* _WORK INSTRUCTION_
No pictures go into the output, which should consist only of the lines from the first line of the data through the line with "mailing list.", copied exactly.
START INFORMATION SHOWN
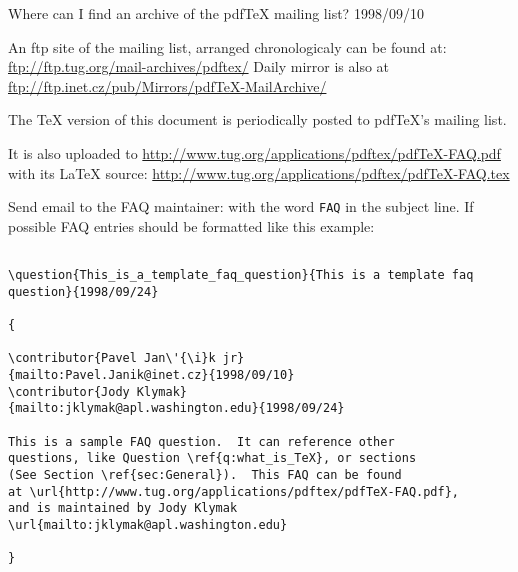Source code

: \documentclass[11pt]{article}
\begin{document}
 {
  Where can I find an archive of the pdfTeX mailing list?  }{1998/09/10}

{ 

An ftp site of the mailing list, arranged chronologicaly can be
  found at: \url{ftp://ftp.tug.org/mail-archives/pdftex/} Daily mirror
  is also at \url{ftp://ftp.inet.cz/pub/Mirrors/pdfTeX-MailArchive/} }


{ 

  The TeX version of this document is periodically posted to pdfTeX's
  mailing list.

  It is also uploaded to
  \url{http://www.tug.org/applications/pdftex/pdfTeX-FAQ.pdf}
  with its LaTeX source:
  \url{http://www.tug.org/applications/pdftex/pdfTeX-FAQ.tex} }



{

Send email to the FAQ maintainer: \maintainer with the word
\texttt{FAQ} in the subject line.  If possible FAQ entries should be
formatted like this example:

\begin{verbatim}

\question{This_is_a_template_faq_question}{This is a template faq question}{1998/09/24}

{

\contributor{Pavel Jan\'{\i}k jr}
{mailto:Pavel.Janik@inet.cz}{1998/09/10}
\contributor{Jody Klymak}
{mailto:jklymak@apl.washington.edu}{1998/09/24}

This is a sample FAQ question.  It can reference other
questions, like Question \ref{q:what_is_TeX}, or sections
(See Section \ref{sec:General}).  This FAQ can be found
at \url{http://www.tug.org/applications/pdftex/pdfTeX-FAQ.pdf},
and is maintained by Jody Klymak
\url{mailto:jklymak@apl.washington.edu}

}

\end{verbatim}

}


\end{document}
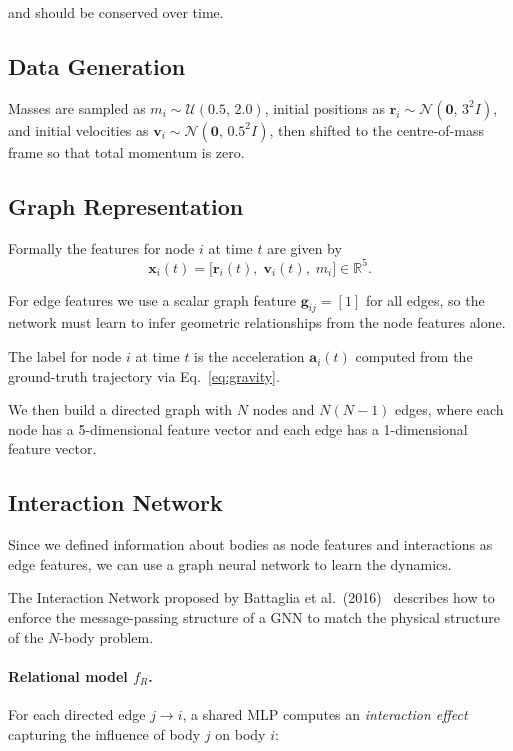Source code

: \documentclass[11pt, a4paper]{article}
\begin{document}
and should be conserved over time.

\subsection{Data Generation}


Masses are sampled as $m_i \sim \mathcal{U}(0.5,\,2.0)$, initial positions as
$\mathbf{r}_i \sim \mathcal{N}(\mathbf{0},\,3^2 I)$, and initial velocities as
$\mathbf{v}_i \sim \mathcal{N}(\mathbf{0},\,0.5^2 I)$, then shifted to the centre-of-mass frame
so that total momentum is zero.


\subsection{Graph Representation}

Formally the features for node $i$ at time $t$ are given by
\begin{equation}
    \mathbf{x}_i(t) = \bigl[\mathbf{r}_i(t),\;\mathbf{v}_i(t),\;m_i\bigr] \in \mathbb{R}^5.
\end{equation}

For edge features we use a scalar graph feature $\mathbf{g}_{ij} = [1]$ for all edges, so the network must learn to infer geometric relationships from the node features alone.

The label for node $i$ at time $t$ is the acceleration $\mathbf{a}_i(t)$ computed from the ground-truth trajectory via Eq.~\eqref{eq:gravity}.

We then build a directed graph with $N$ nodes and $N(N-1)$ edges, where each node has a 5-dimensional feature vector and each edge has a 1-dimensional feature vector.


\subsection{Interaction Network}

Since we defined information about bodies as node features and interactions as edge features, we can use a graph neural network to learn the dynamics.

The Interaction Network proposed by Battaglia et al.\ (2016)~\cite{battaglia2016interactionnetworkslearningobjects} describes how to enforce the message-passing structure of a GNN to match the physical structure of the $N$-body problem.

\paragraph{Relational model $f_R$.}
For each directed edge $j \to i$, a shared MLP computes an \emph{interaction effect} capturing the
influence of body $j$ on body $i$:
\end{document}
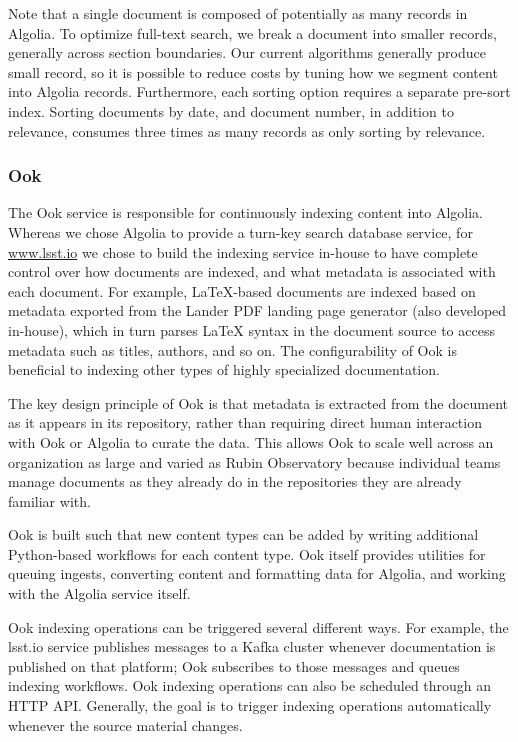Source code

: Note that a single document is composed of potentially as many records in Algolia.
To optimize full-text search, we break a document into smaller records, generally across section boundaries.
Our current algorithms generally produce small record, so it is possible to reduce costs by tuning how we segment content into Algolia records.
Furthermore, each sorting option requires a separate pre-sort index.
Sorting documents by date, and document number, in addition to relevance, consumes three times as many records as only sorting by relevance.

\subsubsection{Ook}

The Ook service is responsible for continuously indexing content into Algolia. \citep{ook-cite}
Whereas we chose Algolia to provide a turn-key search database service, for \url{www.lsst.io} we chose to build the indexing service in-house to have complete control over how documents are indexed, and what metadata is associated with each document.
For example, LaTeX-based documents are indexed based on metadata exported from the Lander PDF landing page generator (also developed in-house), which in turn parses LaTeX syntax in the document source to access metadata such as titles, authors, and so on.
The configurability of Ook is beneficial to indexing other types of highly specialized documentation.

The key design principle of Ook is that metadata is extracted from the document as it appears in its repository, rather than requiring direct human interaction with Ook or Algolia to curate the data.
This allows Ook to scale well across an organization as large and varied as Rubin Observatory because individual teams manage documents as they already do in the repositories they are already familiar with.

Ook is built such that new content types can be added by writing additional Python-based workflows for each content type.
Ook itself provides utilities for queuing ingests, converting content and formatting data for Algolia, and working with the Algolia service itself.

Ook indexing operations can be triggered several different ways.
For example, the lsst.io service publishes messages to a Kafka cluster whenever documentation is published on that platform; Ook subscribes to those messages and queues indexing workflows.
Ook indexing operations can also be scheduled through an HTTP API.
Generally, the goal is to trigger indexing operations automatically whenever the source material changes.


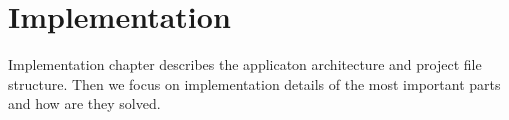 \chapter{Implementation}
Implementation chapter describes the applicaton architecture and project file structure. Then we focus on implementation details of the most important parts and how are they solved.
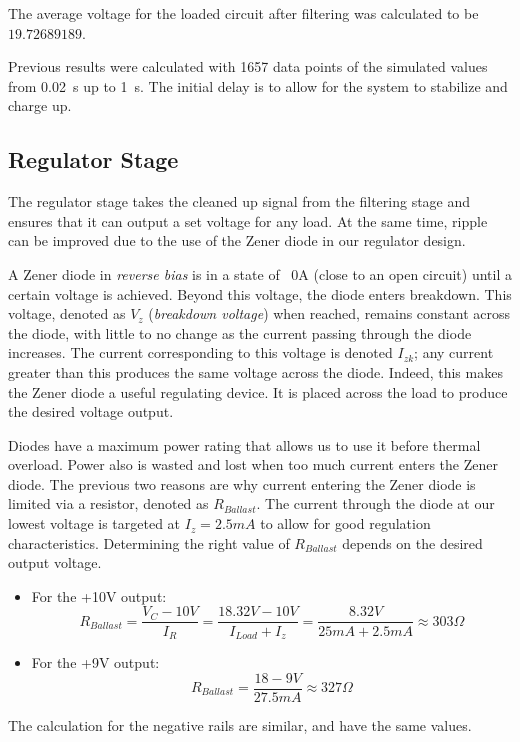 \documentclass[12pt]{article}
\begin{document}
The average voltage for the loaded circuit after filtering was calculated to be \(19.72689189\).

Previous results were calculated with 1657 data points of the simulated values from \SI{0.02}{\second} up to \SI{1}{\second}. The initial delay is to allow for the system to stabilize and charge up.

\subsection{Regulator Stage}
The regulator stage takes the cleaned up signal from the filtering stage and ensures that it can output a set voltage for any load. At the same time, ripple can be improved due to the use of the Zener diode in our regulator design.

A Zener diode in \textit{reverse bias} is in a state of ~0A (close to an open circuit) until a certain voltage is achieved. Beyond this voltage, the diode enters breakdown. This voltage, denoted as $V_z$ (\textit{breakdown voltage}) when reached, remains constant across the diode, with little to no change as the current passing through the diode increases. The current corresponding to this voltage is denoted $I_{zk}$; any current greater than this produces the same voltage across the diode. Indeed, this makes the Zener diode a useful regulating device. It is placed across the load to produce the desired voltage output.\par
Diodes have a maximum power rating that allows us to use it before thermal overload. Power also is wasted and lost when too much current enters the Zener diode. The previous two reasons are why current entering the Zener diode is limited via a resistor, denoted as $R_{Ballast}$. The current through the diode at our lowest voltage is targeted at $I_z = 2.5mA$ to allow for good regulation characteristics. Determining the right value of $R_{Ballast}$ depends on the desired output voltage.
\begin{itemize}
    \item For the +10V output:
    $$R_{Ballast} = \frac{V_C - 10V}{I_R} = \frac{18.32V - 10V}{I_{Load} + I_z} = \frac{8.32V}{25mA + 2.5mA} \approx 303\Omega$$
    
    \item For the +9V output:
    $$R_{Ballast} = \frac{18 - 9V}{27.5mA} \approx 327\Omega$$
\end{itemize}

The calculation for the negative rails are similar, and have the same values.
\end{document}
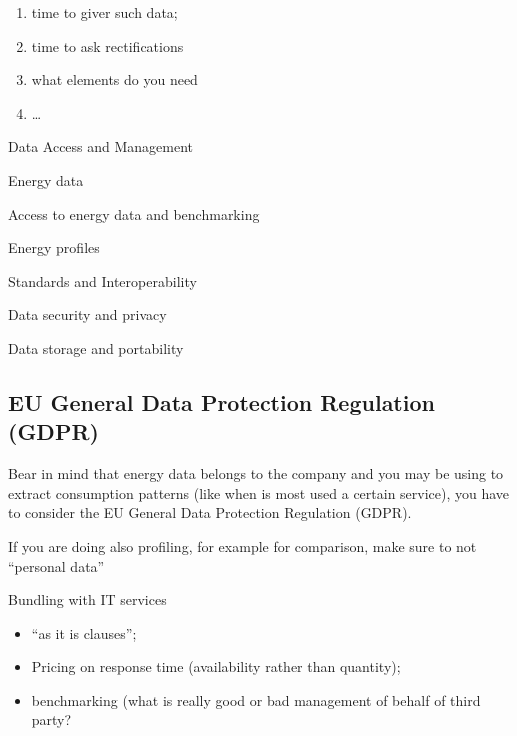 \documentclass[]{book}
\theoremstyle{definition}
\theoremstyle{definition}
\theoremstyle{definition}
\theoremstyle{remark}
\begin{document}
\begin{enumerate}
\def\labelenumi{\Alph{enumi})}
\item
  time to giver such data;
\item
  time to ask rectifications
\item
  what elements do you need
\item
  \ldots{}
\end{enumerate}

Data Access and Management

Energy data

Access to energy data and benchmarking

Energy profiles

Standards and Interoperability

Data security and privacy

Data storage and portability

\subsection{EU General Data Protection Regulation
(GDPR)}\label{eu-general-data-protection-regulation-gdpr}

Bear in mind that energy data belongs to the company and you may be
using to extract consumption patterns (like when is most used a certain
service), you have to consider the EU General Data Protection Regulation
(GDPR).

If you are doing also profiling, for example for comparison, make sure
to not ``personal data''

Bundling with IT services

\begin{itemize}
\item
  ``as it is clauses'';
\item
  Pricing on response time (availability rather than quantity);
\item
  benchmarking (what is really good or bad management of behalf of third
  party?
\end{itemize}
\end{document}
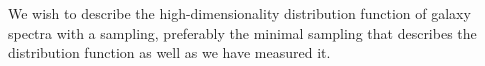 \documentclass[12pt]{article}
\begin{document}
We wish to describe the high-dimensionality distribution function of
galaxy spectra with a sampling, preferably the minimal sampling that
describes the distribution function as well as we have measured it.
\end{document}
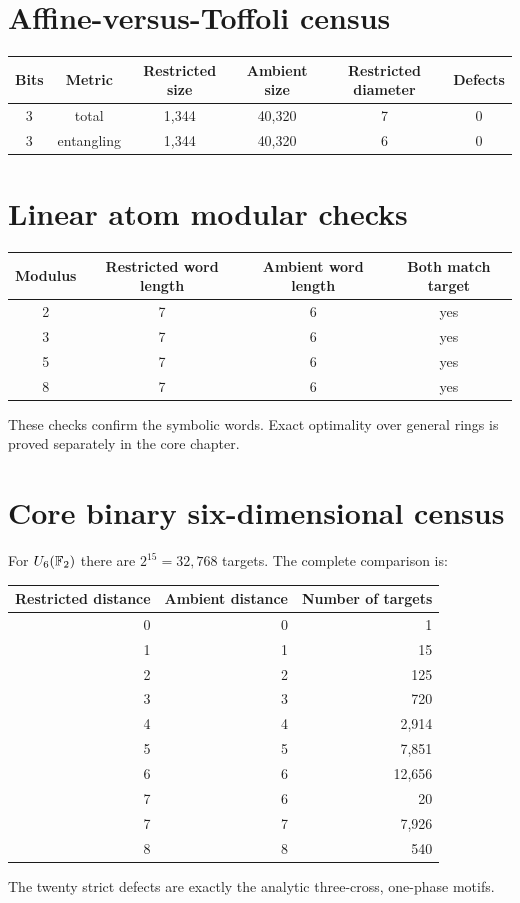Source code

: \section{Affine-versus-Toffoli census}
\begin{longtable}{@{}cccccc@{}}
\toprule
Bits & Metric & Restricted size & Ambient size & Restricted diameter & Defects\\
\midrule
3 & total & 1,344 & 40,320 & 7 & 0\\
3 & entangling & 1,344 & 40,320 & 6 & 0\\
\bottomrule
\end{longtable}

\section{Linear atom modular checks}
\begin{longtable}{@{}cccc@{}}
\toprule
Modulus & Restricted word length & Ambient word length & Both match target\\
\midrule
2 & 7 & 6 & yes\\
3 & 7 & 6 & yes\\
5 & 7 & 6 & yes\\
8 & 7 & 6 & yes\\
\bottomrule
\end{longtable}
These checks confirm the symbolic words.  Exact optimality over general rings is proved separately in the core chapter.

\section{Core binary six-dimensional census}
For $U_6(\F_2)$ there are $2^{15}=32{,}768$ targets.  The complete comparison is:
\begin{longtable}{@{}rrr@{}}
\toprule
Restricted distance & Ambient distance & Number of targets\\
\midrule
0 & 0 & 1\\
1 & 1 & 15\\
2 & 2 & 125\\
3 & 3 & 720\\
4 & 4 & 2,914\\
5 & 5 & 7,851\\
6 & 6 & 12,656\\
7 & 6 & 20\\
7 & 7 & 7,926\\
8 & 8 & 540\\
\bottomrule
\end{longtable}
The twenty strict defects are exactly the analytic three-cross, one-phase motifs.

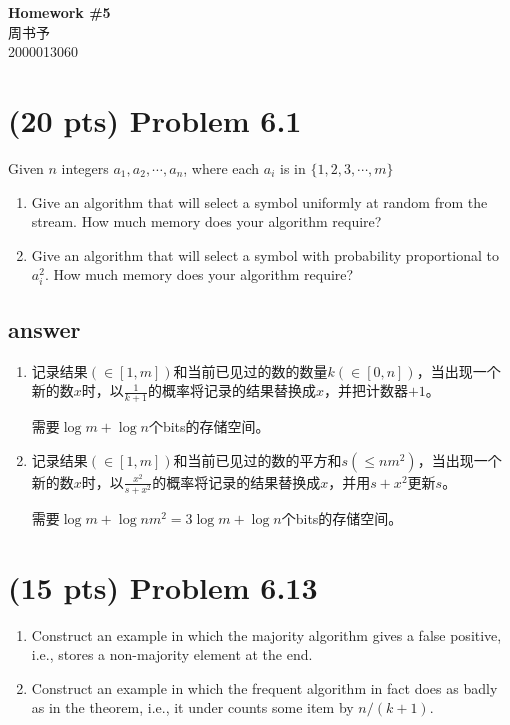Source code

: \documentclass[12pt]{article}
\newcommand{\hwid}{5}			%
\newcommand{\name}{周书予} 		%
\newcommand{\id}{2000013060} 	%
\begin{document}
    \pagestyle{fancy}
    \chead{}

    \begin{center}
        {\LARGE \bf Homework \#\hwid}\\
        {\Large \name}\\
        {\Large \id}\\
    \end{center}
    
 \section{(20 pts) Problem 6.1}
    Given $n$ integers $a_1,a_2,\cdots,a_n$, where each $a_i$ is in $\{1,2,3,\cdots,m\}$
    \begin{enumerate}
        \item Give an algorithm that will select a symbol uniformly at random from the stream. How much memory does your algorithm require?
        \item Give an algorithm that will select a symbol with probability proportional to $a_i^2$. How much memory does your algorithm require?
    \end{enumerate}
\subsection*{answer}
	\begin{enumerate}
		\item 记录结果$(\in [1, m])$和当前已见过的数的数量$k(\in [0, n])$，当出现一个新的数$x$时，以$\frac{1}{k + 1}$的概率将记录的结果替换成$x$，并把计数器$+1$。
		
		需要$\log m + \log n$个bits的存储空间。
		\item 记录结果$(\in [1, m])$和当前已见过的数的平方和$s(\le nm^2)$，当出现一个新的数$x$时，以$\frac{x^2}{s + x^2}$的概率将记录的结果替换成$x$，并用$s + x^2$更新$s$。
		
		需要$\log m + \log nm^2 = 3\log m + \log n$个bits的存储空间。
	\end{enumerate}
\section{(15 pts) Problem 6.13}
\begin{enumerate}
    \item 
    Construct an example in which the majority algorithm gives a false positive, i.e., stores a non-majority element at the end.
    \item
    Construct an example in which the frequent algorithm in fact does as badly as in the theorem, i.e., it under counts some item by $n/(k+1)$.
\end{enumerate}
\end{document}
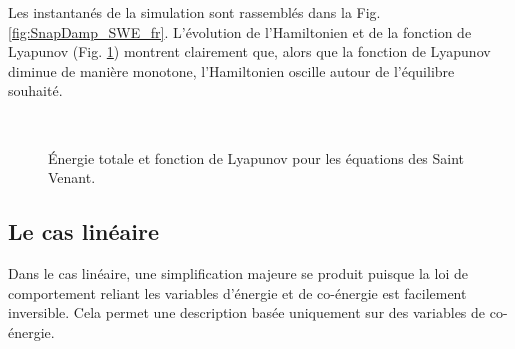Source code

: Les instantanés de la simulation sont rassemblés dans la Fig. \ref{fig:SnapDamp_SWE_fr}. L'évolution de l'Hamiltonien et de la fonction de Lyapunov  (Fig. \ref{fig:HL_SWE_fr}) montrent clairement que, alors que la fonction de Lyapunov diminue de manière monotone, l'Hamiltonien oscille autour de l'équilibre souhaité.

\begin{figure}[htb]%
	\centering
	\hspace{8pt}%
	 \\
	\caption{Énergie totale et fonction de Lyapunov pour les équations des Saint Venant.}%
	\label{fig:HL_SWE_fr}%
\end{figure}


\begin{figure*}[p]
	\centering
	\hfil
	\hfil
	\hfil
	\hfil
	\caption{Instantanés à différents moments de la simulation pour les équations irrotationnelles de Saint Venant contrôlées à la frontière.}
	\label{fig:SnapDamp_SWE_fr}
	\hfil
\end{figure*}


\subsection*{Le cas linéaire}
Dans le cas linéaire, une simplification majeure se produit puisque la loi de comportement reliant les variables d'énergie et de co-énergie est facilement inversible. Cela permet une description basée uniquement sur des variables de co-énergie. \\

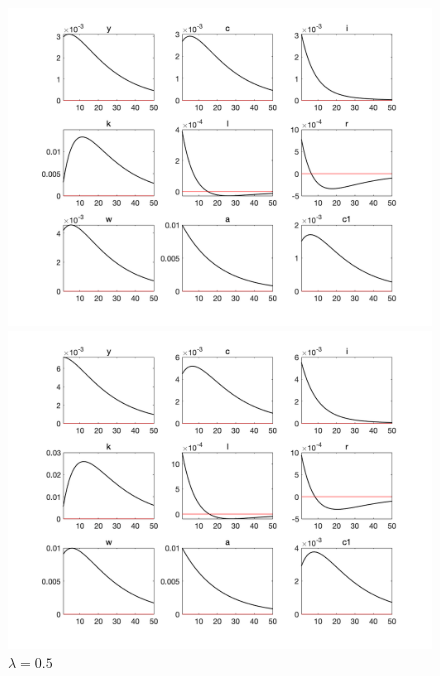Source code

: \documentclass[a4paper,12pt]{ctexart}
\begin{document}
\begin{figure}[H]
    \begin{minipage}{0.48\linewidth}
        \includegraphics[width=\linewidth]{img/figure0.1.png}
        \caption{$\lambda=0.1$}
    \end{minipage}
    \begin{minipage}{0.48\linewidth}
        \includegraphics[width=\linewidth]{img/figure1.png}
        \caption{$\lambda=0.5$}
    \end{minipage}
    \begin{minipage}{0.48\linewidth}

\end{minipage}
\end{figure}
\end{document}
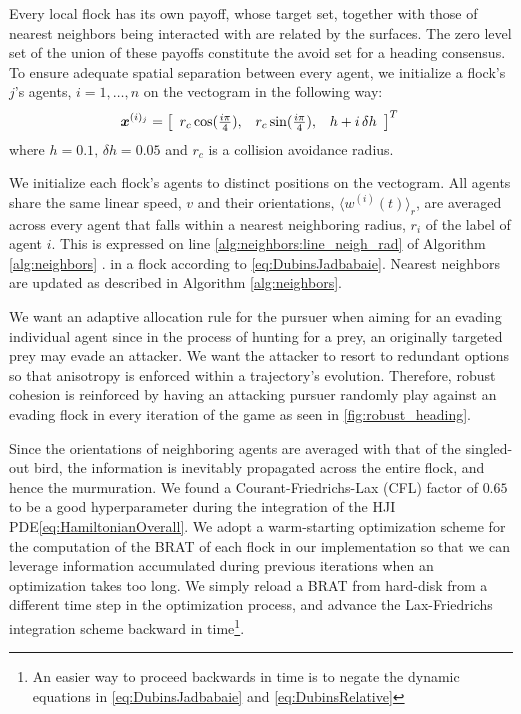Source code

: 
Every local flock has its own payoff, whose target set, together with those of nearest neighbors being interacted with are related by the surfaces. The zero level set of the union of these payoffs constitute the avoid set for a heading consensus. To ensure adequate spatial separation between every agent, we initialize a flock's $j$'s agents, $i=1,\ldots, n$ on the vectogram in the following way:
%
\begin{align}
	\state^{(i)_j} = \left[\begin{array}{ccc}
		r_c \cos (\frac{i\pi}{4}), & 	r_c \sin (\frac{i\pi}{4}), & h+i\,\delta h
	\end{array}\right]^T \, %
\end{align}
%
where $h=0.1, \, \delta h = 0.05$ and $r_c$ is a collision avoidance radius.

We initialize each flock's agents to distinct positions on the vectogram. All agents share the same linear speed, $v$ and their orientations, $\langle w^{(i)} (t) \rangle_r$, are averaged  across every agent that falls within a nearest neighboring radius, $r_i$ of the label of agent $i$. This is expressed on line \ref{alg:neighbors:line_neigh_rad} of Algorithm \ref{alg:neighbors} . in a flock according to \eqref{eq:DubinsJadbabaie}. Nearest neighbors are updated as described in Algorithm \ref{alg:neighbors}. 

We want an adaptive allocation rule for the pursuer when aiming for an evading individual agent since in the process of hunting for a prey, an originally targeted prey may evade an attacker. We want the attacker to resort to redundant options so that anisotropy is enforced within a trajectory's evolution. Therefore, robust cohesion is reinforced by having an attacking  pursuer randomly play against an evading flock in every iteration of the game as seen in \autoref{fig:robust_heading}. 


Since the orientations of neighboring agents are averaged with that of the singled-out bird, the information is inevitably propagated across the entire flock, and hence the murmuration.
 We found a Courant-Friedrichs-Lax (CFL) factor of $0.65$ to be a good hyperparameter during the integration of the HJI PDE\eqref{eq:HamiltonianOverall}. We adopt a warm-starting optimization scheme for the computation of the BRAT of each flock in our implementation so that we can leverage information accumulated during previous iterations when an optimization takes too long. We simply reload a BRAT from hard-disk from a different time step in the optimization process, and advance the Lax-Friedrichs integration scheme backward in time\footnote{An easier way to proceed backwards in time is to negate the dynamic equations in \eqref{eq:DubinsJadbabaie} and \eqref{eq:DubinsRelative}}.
END INFORMATION SHOWN
* _OUTPUT BELOW_
Source code

: \documentclass[11pt]{article}
\begin{document}
 {
  Where can I find an archive of the pdfTeX mailing list?  }{1998/09/10}

{ 

An ftp site of the mailing list, arranged chronologicaly can be
  found at: \url{ftp://ftp.tug.org/mail-archives/pdftex/} Daily mirror
  is also at \url{ftp://ftp.inet.cz/pub/Mirrors/pdfTeX-MailArchive/} }


{ 

  The TeX version of this document is periodically posted to pdfTeX's
  mailing list.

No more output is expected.